### Task directions
In the records below, find the line with "5px;'><h3>Fixing Remote Settings</h3>" and the line with "<p>It happens quite". Print both exactly, along with every line between them, and no other line.

### Records from a data source
□ □ □

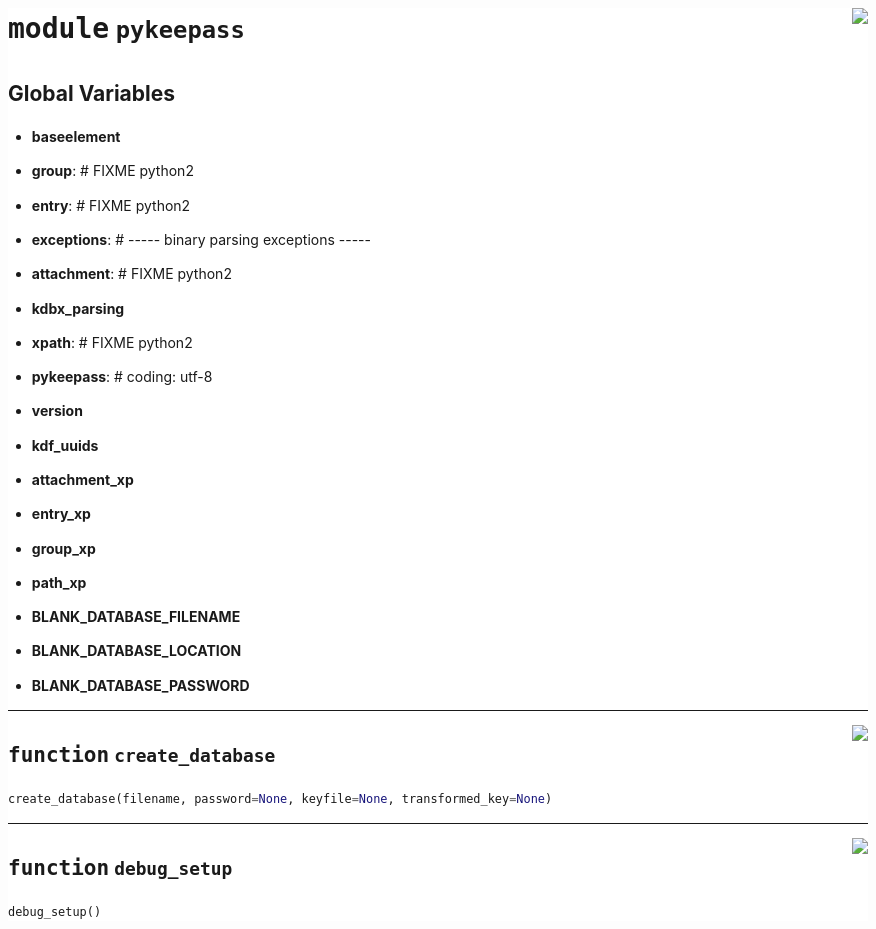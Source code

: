 

<a href="../pykeepass/pykeepass.py#L0"><img align="right" style="float:right;" src="https://img.shields.io/badge/-source-cccccc?style=flat-square"></a>

# <kbd>module</kbd> `pykeepass`




**Global Variables**
---------------
- **baseelement**
- **group**: # FIXME python2

- **entry**: # FIXME python2

- **exceptions**: # ----- binary parsing exceptions -----

- **attachment**: # FIXME python2

- **kdbx_parsing**
- **xpath**: # FIXME python2

- **pykeepass**: # coding: utf-8

- **version**
- **kdf_uuids**
- **attachment_xp**
- **entry_xp**
- **group_xp**
- **path_xp**
- **BLANK_DATABASE_FILENAME**
- **BLANK_DATABASE_LOCATION**
- **BLANK_DATABASE_PASSWORD**

---

<a href="../pykeepass/pykeepass.py#L902"><img align="right" style="float:right;" src="https://img.shields.io/badge/-source-cccccc?style=flat-square"></a>

## <kbd>function</kbd> `create_database`

```python
create_database(filename, password=None, keyfile=None, transformed_key=None)
```






---

<a href="../pykeepass/pykeepass.py#L916"><img align="right" style="float:right;" src="https://img.shields.io/badge/-source-cccccc?style=flat-square"></a>

## <kbd>function</kbd> `debug_setup`

```python
debug_setup()
```
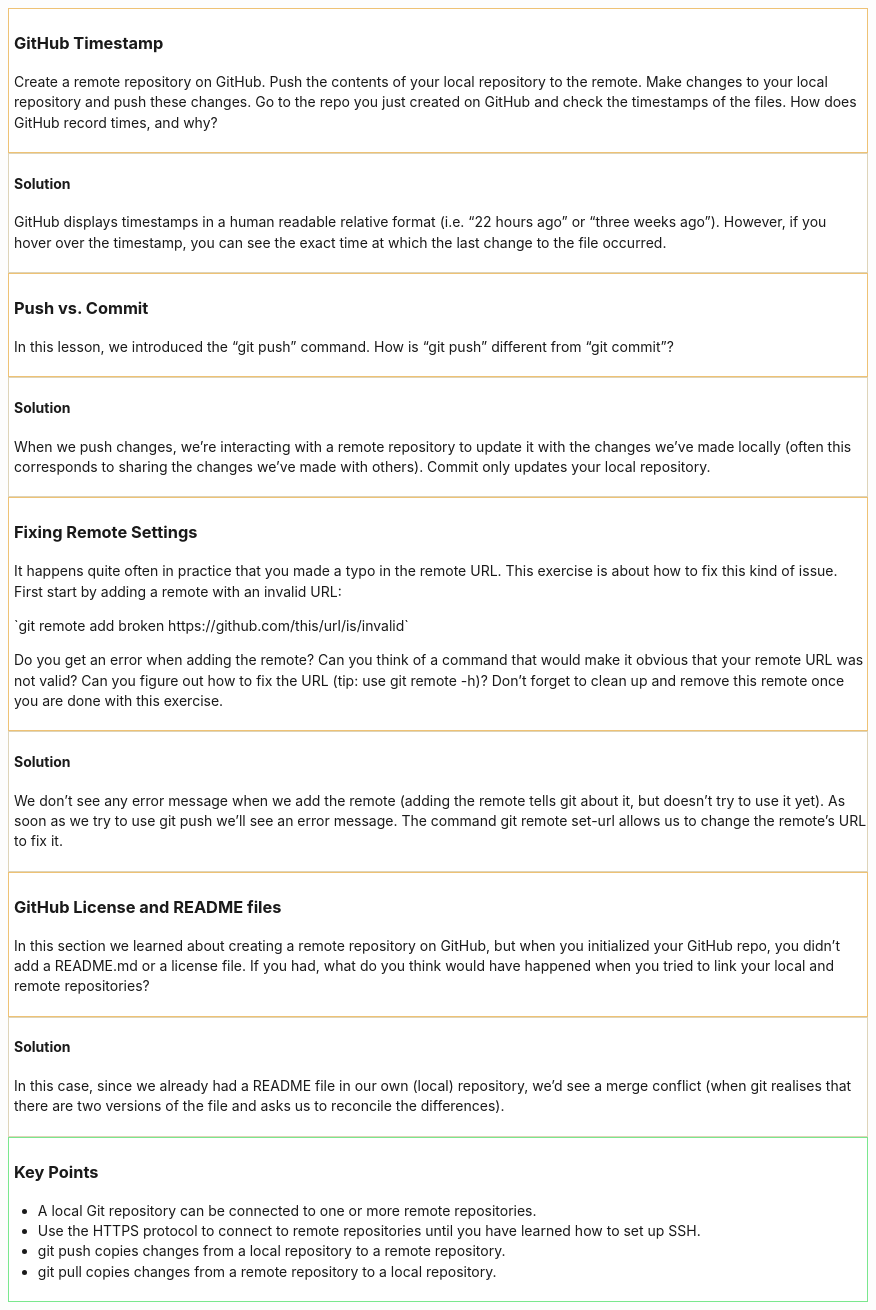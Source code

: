 <div style='padding-left: 5px; padding-top: 0; padding-bottom: 0; padding-right: 0; border: 1px solid; border-color: #eec275; padding-bottom: 5px;'><h3>GitHub Timestamp</h3>
<p>Create a remote repository on GitHub. Push the contents of your local repository to the remote. Make changes to your local repository and push these changes. Go to the repo you just created on GitHub and check the timestamps of the files. How does GitHub record times, and why?</p></div>

<div style='padding-left: 5px; padding-top: 0; padding-bottom: 0; padding-right: 0; border: 1px solid; border-color: #ded4b9; padding-bottom: 5px;'><h4>Solution</h4>
<p>GitHub displays timestamps in a human readable relative format (i.e. “22 hours ago” or “three weeks ago”). However, if you hover over the timestamp, you can see the exact time at which the last change to the file occurred.</p></div>

<div style='padding-left: 5px; padding-top: 0; padding-bottom: 0; padding-right: 0; border: 1px solid; border-color: #eec275; padding-bottom: 5px;'><h3>Push vs. Commit</h3>
<p>In this lesson, we introduced the “git push” command. How is “git push” different from “git commit”?</p></div>

<div style='padding-left: 5px; padding-top: 0; padding-bottom: 0; padding-right: 0; border: 1px solid; border-color: #ded4b9; padding-bottom: 5px;'><h4>Solution</h4>
<p>When we push changes, we’re interacting with a remote repository to update it with the changes we’ve made locally (often this corresponds to sharing the changes we’ve made with others). Commit only updates your local repository.</p></div>

<div style='padding-left: 5px; padding-top: 0; padding-bottom: 0; padding-right: 0; border: 1px solid; border-color: #eec275; padding-bottom: 5px;'><h3>Fixing Remote Settings</h3>
<p>It happens quite often in practice that you made a typo in the remote URL. This exercise is about how to fix this kind of issue. First start by adding a remote with an invalid URL:</p>
<p>`git remote add broken https://github.com/this/url/is/invalid`</p>
<p>Do you get an error when adding the remote? Can you think of a command that would make it obvious that your remote URL was not valid? Can you figure out how to fix the URL (tip: use git remote -h)? Don’t forget to clean up and remove this remote once you are done with this exercise.</p></div>

<div style='padding-left: 5px; padding-top: 0; padding-bottom: 0; padding-right: 0; border: 1px solid; border-color: #ded4b9; padding-bottom: 5px;'><h4>Solution</h4>
<p>We don’t see any error message when we add the remote (adding the remote tells git about it, but doesn’t try to use it yet). As soon as we try to use git push we’ll see an error message. The command git remote set-url allows us to change the remote’s URL to fix it.</p></div>

<div style='padding-left: 5px; padding-top: 0; padding-bottom: 0; padding-right: 0; border: 1px solid; border-color: #eec275; padding-bottom: 5px;'><h3>GitHub License and README files</h3>
<p>In this section we learned about creating a remote repository on GitHub, but when you initialized your GitHub repo, you didn’t add a README.md or a license file. If you had, what do you think would have happened when you tried to link your local and remote repositories?</p></div>

<div style='padding-left: 5px; padding-top: 0; padding-bottom: 0; padding-right: 0; border: 1px solid; border-color: #ded4b9; padding-bottom: 5px;'><h4>Solution</h4>
<p>In this case, since we already had a README file in our own (local) repository, we’d see a merge conflict (when git realises that there are two versions of the file and asks us to reconcile the differences).</p></div>

<div style='padding-left: 5px; padding-top: 0; padding-bottom: 0; padding-right: 0; border: 1px solid; border-color: #7ae78e; padding-bottom: 5px;'><h3>Key Points</h3>
<ul>
<li>A local Git repository can be connected to one or more remote repositories.</li>
<li>Use the HTTPS protocol to connect to remote repositories until you have learned how to set up SSH.</li>
<li>git push copies changes from a local repository to a remote repository.</li>
<li>git pull copies changes from a remote repository to a local repository.</li>
</ul></div>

□ □ □

### Task output
<div style='padding-left: 5px; padding-top: 0; padding-bottom: 0; padding-right: 0; border: 1px solid; border-color: #eec275; padding-bottom: 5px;'><h3>Fixing Remote Settings</h3>
<p>It happens quite often in practice that you made a typo in the remote URL. This exercise is about how to fix this kind of issue. First start by adding a remote with an invalid URL:</p>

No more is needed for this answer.